Nexity: Solving the "Pain Points" of Infrastructure
The launch of Nexity is, at its core, a technological intervention into the physical failures of the past. Hotel owners have long suffered from “operational friction”—the cumulative loss of revenue caused by broken gates, manual ticket systems, and unoptimized labor.
Eliminating Technical Debt
Nexity by Towne is a cloud-based platform that replaces the patchwork of legacy systems. Its primary features include:
- LiDAR and AI Integration: Utilizing advanced laser remote sensing to track vehicle movement and occupancy in real-time.
- Open API Architecture: The system is "future-proofed," designed to integrate seamlessly with emerging technologies such as autonomous vehicle arrival systems and advanced ride-share coordination.
- Durable Hardware: The company re-engineered its gate infrastructure to feature retractable, auto-resetting arms. If a gate is accidentally struck, it resets automatically, preventing the "revenue leakage" that occurs when a broken gate remains stuck in the open position.

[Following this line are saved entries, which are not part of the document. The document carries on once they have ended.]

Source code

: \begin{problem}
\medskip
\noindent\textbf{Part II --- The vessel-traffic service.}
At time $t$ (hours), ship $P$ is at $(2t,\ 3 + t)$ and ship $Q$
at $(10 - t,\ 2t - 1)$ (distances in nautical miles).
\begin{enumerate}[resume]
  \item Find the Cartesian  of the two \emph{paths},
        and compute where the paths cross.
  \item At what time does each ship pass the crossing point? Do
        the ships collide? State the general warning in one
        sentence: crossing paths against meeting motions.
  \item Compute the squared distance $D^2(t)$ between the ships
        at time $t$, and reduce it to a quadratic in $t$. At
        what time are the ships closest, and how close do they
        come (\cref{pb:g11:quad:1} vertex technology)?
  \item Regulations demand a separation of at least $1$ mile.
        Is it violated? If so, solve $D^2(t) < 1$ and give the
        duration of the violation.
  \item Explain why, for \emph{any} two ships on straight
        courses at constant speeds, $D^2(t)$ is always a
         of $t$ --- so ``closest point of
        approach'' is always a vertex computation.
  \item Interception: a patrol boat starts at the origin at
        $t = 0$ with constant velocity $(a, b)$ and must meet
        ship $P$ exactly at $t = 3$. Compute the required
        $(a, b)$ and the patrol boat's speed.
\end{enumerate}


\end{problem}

“The technology was built for the future and for reliability,” says Kerin. “We’ve addressed the hardware failures that plague the industry. Our gate technology minimizes downtime, which reduces guest friction, lost revenue, and unnecessary capital expenditure on repairs.”

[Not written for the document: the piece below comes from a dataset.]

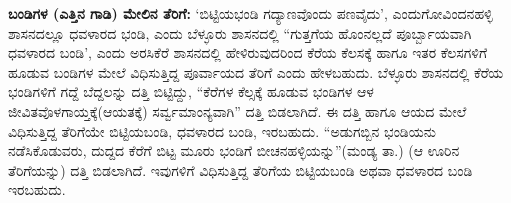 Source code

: \textbf{ಬಂಡಿಗಳ (ಎತ್ತಿನ ಗಾಡಿ) ಮೇಲಿನ ತೆರಿಗೆ:} ‘ಬಿಟ್ಟಿಯಭಂಡಿ ಗದ್ಯಾಣವೊಂದು ಪಣವೈದು’, ಎಂದು\break ಗೋವಿಂದನಹಳ್ಳಿ ಶಾಸನದಲ್ಲೂ ಧವಳಾರದ ಭಂಡಿ, ಎಂದು ಬೆಳ್ಳೂರು ಶಾಸನದಲ್ಲಿ “ಗುತ್ತಗೆಯ ಹೊಂನಲ್ಲದೆ ಪೂರ್ಬ್ಬಾಯ\-ವಾಗಿ ಧವಳಾರದ ಬಂಡಿ’, ಎಂದು ಅರಸಿಕೆರೆ ಶಾಸನದಲ್ಲಿ ಹೇಳಿರುವುದರಿಂದ ಕೆರೆಯ ಕೆಲಸಕ್ಕೆ ಹಾಗೂ ಇತರ ಕೆಲಸಗಳಿಗೆ ಹೂಡುವ ಬಂಡಿಗಳ ಮೇಲೆ ವಿಧಿಸುತ್ತಿದ್ದ ಪೂರ್ವಾಯದ ತೆರಿಗೆ ಎಂದು ಹೇಳಬಹುದು. ಬೆಳ್ಳೂರು ಶಾಸನದಲ್ಲಿ ಕೆರೆಯ ಭಂಡಿಗಳಿಗೆ ಗದ್ದೆ ಬೆದ್ದಲನ್ನು ದತ್ತಿ ಬಿಟ್ಟಿದ್ದು, “ಕೆರೆಗಳ ಕೆಲ್ಸಕ್ಕೆ ಹೂಡುವ ಭಂಡಿಗಳ ಆಳ ಜೀವಿತವೊಳಗಾಯ್ತಕ್ಕೆ(ಆಯತಕ್ಕೆ) ಸರ್ವ್ವಮಾಂನ್ಯವಾಗಿ” ದತ್ತಿ ಬಿಡಲಾಗಿದೆ. ಈ ದತ್ತಿ ಹಾಗೂ ಆಯದ ಮೇಲೆ ವಿಧಿಸುತ್ತಿದ್ದ ತೆರಿಗೆಯೇ ಬಿಟ್ಟಿಯಬಂಡಿ, ಧವಳಾರದ ಬಂಡಿ, ಇರಬಹುದು. “ಅಡುಗಬ್ಬಿನ ಭಂಡಿಯನು ನಡೆಸಿಕೊಡುವರು, ದುದ್ದದ ಕೆರೆಗೆ ಬಿಟ್ಟ ಮೂರು ಭಂಡಿಗೆ ಬೀಚನಹಳ್ಳಿಯನ್ನು”(ಮಂಡ್ಯ ತಾ.) (ಆ ಊರಿನ ತೆರಿಗೆಯನ್ನು) ದತ್ತಿ ಬಿಡಲಾಗಿದೆ. ಇವುಗಳಿಗೆ ವಿಧಿಸುತ್ತಿದ್ದ ತೆರಿಗೆಯ ಬಿಟ್ಟಿಯಬಂಡಿ ಅಥವಾ ಧವಳಾರದ ಬಂಡಿ ಇರಬಹುದು.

Implications for Asset Value and Ownership
For hotel owners and asset managers, the shift toward a centralized platform like Nexity offers three primary benefits:
- Operational Consolidation: By replacing fragmented systems with a single data-centric platform, owners reduce the administrative burden on staff, allowing them to focus on guest service rather than troubleshooting parking hardware.
- Maintenance Cost Reduction: The durability of the new hardware, combined with the ability to diagnose issues remotely, significantly lowers the total cost of ownership over the lifecycle of the parking asset.
- Enhanced Revenue Transparency: Perhaps most importantly for investors, Nexity provides real-time visibility across an entire portfolio. An owner with multiple properties can now see performance data, occupancy, and revenue streams in a single dashboard, enabling data-backed decision-making rather than relying on periodic, static reports.
A Future-Proofed Hospitality Landscape
As the hotel industry moves further into the digital age, the "Arrival-Through-Departure" model is likely to become the gold standard. Towne’s transition represents a broader trend in the hospitality sector: the realization that the "hotel" is no longer defined by the four walls of the room, but by the entire journey of the guest.
By investing in technology that facilitates a frictionless arrival, optimizes yield through AI, and ensures that physical infrastructure is resilient, Towne is positioning its hotel partners to thrive even when RevPAR growth is stagnant. In a world where guests demand convenience and owners demand margin, the convergence of hospitality and high-tech infrastructure—exemplified by the Nexity platform—is no longer a luxury; it is a necessity for long-term asset viability.
Ultimately, Towne’s evolution underscores a fundamental truth about modern hospitality: the guest’s journey begins the moment they pull into the drive. If that experience is handled with intelligence, efficiency, and a commitment to service, the foundation for guest loyalty and profitability is set before they ever reach the front desk.